Здесь необходимо заново уяснить себе место церкви как института. По некоторым критериям она могла бы рассматриваться как один из институтов гражданского общества, неподопечного государству. Верно ли такое определение места церкви в обществе? Присмотревшись ближе к сути гражданского общества, как она выступает в подаче господствующей либеральной партии, мы увидим, что сегодня в нем меньше демократических и больше “господских” черт.
Если прежний тип демократии тестировал граждан по источникам их богатства, бракуя носителей теневых практик, то нынешняя демократия отличается потребительской всеядностью. Единственно, чего не терпит это гражданское общество, так это настоящей оппозиции, называя ее “антисистемной”, и устойчивого к манипуляции электората, называя его “протестным”. Плюрализм, терпимый в рамках данного гражданского общества — это самодифференциация правящей элиты, условно поделившей себя на “правый центр” и “левый центр”. Эта господская “игра в бисер”, с одной стороны, имеющая манипулятивные цели обмана электората, с другой — элемент стилизации, столь ценимый в культуре постмодерна, изобличает жуирующую демократию, построенную на костях “непринятого” большинства.
Спрашивается, может ли, имеет ли право христианская церковь быть составной частью такого гражданского общества — частью системы истеблишмента? Разве к сытым и благополучным, связанным круговой порукой, пришла в свое время Христова весть? Разве им Христос “завещал землю”?
Но вопрос о принадлежности или непринадлежности христианской церкви гражданскому обществу надо решать не только социологически, с учетом нынешнего характера этого общества, — с учетом принципа разделения политической, экономической и духовной власти. Сегодня гражданское общество непосредственно управляется и направляется ничем более не ограниченной экономической властью — властью давать или отбирать материальные блага, приобщать или отлучать от общества потребления. Ясно, что церковь не может ни под каким предлогом согласиться на монополию данной власти или быть ею “спонсируемой”. В этом смысле церковь ближе государству (“империи”), чем такому гражданскому обществу. Проблема состоит в том, чтобы во что бы то ни стало отвоевать у “рынка” те ценности, которыми в духовно здоровом обществе не торгуют. Не торгуют женской любовью и красотой, не торгуют убеждениями, не торгуют государственными интересами, родной землей и Родиной. Чтобы отвоевать эти нетленные ценности у посягнувшей на них и желающей их присвоить (обладать правом “свободной покупки”) экономической власти, нужна другая, альтернативная власть. Власть, которая объявит эти высокие ценности не ничейными, не выставленными на продажу, а своими, ею защищаемыми и неотчуждаемыми. В этом и состоит реальное социологическое проявление церкви как духовной власти, стоящей над гражданским обществом, захваченным “властью менял”.
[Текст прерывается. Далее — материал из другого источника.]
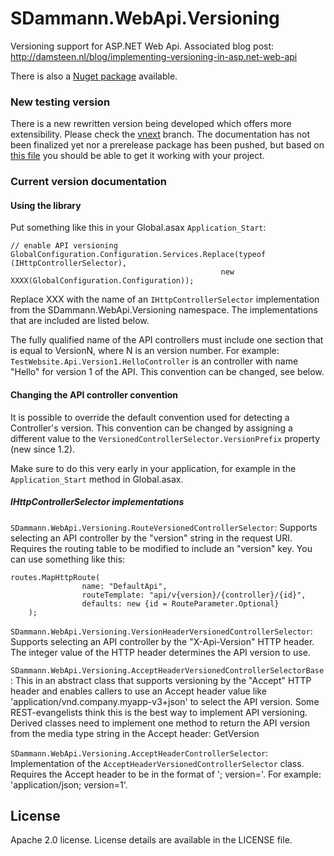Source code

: SDammann.WebApi.Versioning
==========================

Versioning support for ASP.NET Web Api. Associated blog post: http://damsteen.nl/blog/implementing-versioning-in-asp.net-web-api

There is also a [Nuget package](https://nuget.org/packages/SDammann.WebApi.Versioning) available.

### New testing version
There is a new rewritten version being developed which offers more extensibility. Please check the   [vnext](https://github.com/Sebazzz/SDammann.WebApi.Versioning/tree/vnext) branch. The documentation has not been finalized yet nor a prerelease package has been pushed, but based on [this file](https://github.com/Sebazzz/SDammann.WebApi.Versioning/blob/vnext/src/SDammann.WebApi.Versioning.Tests/Integration/IntegrationTestManager.cs#L54) you should be able to get it working with your project.





### Current version documentation

#### Using the library
Put something like this in your Global.asax `Application_Start`:

	// enable API versioning
	GlobalConfiguration.Configuration.Services.Replace(typeof (IHttpControllerSelector),
												   new XXXX(GlobalConfiguration.Configuration));


Replace XXX with the name of an `IHttpControllerSelector` implementation from the SDammann.WebApi.Versioning 
namespace. The implementations that are included are listed below.

The fully qualified name of the API controllers must include one section that is equal to VersionN, where
N is an version number. For example: `TestWebsite.Api.Version1.HelloController` is an controller with name
"Hello" for version 1 of the API. This convention can be changed, see below.

#### Changing the API controller convention

It is possible to override the default convention used for detecting a Controller's version. 
This convention can be changed by assigning a different value to the `VersionedControllerSelector.VersionPrefix` property (new since 1.2).

Make sure to do this very early in your application, for example in the `Application_Start` method in Global.asax.

##### IHttpControllerSelector implementations

`SDammann.WebApi.Versioning.RouteVersionedControllerSelector`:
	Supports selecting an API controller by the "version" string in the request URI. Requires the routing
	table to be modified to include an "version" key. You can use something like this:

	routes.MapHttpRoute(
					name: "DefaultApi",
					routeTemplate: "api/v{version}/{controller}/{id}",
					defaults: new {id = RouteParameter.Optional}
		);

`SDammann.WebApi.Versioning.VersionHeaderVersionedControllerSelector`:
	Supports selecting an API controller by the "X-Api-Version" HTTP header. The integer value of the
	HTTP header determines the API version to use. 

`SDammann.WebApi.Versioning.AcceptHeaderVersionedControllerSelectorBase`:
	This in an abstract class that supports versioning by the "Accept" HTTP header and enables callers
	to use an Accept header value like 'application/vnd.company.myapp-v3+json' to select the API
	version. Some REST-evangelists think this is the best way to implement API versioning.
	Derived classes need to implement one method to return the API version from the media type string
	in the Accept header: GetVersion
	
`SDammann.WebApi.Versioning.AcceptHeaderControllerSelector`:
	Implementation of the `AcceptHeaderVersionedControllerSelector` class. Requires the Accept header to
	be in the format of '<mime-type>; version=<number>'. For example: 'application/json; version=1'.

	
## License
Apache 2.0 license. License details are available in the LICENSE file.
Еще Ветхий завет дает свидетельство того, что Бог изъял землю из “сферы компетенции” менял, готовых ею “свободно торговать”: “Землю не должно продавать навсегда; ибо Моя земля; вы пришельцы и поселенцы у Меня” (Лв: 25:23). Но столь же законным является изъятие и других неотчуждаемых, не подлежащих “обмену” ценностей у самозваной экономической власти держателей денежного мешка. В этом смысле церковь должна выступать как власть имеющий: как гарант неотчуждаемых духовных ценностей. В этом же смысле религия отнюдь не частное, факультативное дело “религиозно склонных” лиц, а основание высшей духовной власти — держательницы даров спасения. И у такой власти есть своя “социальная база”, как есть она и у сильного социально ориентированного государства. Опора такого государства — люди, заинтересованные в том, чтобы общественное производство коллективных социальных благ не прекращалось, а сами эти блага не были похищены алчной экономической властью нелегитимных “приватизаторов”, имеющих все основания опасаться крепкого державного порядка.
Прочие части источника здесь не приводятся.